Les impacts environnementaux et sociaux ont pris une place de plus en plus importante lors des décisions de placement des épargnants et dans la décision d’investissement des actionnaires. De nouveaux risques voient le jour et nécessitent un encadrement du secteur financier de la part des autorités.

La finance durable vise à aligner les intérêts financiers des investisseurs avec les objectifs de développement durable adoptés par l’ONU et l’accord de Paris sur le changement climatique. Les engagements clés pris par l’Union européenne comprennent la promotion du financement responsable, la transparence et le dialogue entre actionnaires, une gestion active des risques liés au climat ainsi que la mise en place d’un cadre réglementaire favorable à long terme pour encourager ces activités. De ce cadre, la finance durable s’appuie sur l’utilisation d’instruments financiers et de stratégies qui ont besoin de critères économiques, sociaux et environnementaux (ESG) pour leur pilotage et leur ­reporting.


Quelle prise en compte de la dimension ESG dans les démarches de risk ­management ?
Les entreprises financières sont de plus en plus conscientes des risques liés à la prise en compte des facteurs ESG (environnementaux, sociaux et de gouvernance) dans leur gestion des risques. La prise en compte intégrée de ces facteurs leur permet d’identifier les risques potentiels et d’adopter une approche proactive pour y faire face. Elle peut également améliorer l’efficacité du processus grâce à un meilleur contrôle et une meilleure visibilité sur les impacts possibles sur le long terme de leur portefeuille d’investissement.

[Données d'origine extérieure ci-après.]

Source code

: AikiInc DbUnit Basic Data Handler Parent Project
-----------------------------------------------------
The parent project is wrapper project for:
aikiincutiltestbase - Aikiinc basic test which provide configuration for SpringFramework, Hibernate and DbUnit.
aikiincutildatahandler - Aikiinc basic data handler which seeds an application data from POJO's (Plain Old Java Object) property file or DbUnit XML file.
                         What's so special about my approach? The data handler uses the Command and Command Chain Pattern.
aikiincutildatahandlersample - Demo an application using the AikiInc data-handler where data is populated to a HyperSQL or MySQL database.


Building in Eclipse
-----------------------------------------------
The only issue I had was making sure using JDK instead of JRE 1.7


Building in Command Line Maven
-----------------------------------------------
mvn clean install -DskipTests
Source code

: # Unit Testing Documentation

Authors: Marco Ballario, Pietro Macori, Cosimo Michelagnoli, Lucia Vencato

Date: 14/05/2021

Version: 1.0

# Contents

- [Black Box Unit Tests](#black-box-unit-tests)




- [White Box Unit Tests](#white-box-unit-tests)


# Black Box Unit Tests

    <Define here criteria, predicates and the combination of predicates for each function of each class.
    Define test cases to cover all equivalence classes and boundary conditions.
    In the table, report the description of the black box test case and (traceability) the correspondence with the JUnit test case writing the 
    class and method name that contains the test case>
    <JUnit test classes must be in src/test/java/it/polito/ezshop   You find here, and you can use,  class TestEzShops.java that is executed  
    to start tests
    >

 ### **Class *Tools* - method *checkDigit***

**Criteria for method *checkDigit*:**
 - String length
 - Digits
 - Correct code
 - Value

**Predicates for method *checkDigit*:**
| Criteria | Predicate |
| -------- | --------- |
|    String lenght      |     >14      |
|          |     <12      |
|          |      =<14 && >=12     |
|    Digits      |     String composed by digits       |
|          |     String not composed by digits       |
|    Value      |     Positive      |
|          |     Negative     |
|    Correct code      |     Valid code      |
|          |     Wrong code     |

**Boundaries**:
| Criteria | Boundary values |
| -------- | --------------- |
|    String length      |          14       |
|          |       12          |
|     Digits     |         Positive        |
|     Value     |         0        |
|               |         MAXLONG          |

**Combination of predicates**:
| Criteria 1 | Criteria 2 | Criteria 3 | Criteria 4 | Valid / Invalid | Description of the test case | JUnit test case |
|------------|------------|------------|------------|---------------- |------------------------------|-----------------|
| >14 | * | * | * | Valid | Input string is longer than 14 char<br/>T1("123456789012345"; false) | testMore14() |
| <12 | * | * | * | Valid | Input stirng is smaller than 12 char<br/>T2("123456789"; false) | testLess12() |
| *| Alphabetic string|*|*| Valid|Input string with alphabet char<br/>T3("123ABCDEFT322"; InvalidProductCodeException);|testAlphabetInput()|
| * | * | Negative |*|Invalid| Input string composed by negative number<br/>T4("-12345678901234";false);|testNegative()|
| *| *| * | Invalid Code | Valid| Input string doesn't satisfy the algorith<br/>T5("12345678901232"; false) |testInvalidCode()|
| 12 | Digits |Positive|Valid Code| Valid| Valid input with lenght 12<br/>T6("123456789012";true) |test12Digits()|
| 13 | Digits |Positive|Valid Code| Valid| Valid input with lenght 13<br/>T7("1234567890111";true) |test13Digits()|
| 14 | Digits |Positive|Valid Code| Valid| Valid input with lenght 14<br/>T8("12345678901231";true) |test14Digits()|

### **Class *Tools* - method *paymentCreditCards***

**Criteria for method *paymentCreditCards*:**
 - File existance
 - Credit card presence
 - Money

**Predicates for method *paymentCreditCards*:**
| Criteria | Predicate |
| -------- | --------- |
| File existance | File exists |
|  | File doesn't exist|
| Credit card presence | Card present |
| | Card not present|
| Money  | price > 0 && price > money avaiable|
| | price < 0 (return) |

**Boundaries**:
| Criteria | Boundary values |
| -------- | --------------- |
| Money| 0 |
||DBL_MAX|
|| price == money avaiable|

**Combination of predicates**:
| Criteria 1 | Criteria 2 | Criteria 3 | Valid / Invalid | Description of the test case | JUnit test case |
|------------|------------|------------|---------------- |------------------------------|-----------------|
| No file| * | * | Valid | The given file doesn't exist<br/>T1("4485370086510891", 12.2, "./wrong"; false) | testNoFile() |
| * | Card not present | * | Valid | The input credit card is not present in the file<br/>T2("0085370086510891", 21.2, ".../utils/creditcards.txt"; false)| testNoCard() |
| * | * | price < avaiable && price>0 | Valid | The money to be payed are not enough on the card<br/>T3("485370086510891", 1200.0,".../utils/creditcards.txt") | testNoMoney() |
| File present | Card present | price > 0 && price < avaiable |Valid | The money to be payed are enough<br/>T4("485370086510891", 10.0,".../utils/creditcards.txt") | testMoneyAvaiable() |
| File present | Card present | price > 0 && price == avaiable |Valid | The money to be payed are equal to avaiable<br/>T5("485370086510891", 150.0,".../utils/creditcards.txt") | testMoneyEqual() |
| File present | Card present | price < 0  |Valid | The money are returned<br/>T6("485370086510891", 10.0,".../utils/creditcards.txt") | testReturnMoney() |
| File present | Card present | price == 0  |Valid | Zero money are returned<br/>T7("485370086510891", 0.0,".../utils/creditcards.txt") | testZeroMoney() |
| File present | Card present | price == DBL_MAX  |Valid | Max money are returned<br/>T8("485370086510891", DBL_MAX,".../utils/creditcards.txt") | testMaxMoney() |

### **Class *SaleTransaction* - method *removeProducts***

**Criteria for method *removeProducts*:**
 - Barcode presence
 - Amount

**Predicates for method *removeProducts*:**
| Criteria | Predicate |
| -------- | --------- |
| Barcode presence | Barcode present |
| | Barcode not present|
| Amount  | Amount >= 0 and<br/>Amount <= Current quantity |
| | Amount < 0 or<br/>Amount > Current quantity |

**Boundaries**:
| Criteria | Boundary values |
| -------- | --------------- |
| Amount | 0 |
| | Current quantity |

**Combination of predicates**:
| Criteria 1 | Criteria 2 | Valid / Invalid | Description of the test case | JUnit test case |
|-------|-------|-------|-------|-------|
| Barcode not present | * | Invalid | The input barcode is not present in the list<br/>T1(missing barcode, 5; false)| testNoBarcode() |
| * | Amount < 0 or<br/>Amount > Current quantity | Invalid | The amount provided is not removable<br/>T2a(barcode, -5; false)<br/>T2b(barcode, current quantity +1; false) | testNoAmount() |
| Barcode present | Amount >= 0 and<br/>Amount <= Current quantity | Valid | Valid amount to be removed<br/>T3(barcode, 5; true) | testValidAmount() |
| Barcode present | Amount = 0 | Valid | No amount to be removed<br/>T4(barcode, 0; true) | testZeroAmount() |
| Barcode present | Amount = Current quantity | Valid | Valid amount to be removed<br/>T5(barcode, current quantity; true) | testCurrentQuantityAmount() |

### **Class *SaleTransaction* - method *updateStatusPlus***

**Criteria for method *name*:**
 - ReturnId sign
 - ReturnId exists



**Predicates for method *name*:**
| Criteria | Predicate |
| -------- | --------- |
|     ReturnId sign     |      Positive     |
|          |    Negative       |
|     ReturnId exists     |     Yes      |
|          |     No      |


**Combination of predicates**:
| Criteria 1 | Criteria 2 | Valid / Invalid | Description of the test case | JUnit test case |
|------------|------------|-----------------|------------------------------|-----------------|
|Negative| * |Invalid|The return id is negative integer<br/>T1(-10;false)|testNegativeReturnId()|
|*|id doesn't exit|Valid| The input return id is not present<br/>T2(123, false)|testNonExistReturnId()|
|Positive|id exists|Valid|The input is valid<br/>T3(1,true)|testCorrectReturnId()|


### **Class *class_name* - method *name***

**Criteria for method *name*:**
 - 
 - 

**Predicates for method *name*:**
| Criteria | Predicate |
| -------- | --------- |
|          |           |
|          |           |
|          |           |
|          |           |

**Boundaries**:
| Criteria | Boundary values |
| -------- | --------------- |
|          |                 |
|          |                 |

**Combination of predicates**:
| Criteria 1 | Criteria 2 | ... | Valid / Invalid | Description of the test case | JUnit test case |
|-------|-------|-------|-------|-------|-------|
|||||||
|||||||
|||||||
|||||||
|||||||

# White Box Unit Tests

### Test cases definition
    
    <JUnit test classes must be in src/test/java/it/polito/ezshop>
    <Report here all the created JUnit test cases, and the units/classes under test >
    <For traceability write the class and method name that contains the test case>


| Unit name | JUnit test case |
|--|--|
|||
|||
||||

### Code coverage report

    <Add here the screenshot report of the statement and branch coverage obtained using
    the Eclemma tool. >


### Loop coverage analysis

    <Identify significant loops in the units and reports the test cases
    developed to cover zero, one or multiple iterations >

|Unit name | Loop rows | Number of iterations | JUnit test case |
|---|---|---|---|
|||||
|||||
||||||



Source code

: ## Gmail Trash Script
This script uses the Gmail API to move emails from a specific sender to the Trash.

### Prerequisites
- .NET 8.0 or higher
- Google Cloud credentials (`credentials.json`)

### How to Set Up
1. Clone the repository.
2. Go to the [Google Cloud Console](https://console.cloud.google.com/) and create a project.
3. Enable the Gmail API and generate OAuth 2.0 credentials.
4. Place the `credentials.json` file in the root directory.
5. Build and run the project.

De plus, intégrer un cadre ESG aux processus de risk management leur permet d’amplifier leur responsabilité sociétale vis-à-vis du public et contribue ainsi à renforcer la confiance entretenue par eux avec leurs ­parties ­prenantes.
Une approche est d’intégrer ces risques dans le dispositif risque opérationnel déployé au sein des établissements financiers à l’occasion de Bâle 2 en faisant évoluer la taxonomie pour prendre en compte ces facteurs de risques ESG.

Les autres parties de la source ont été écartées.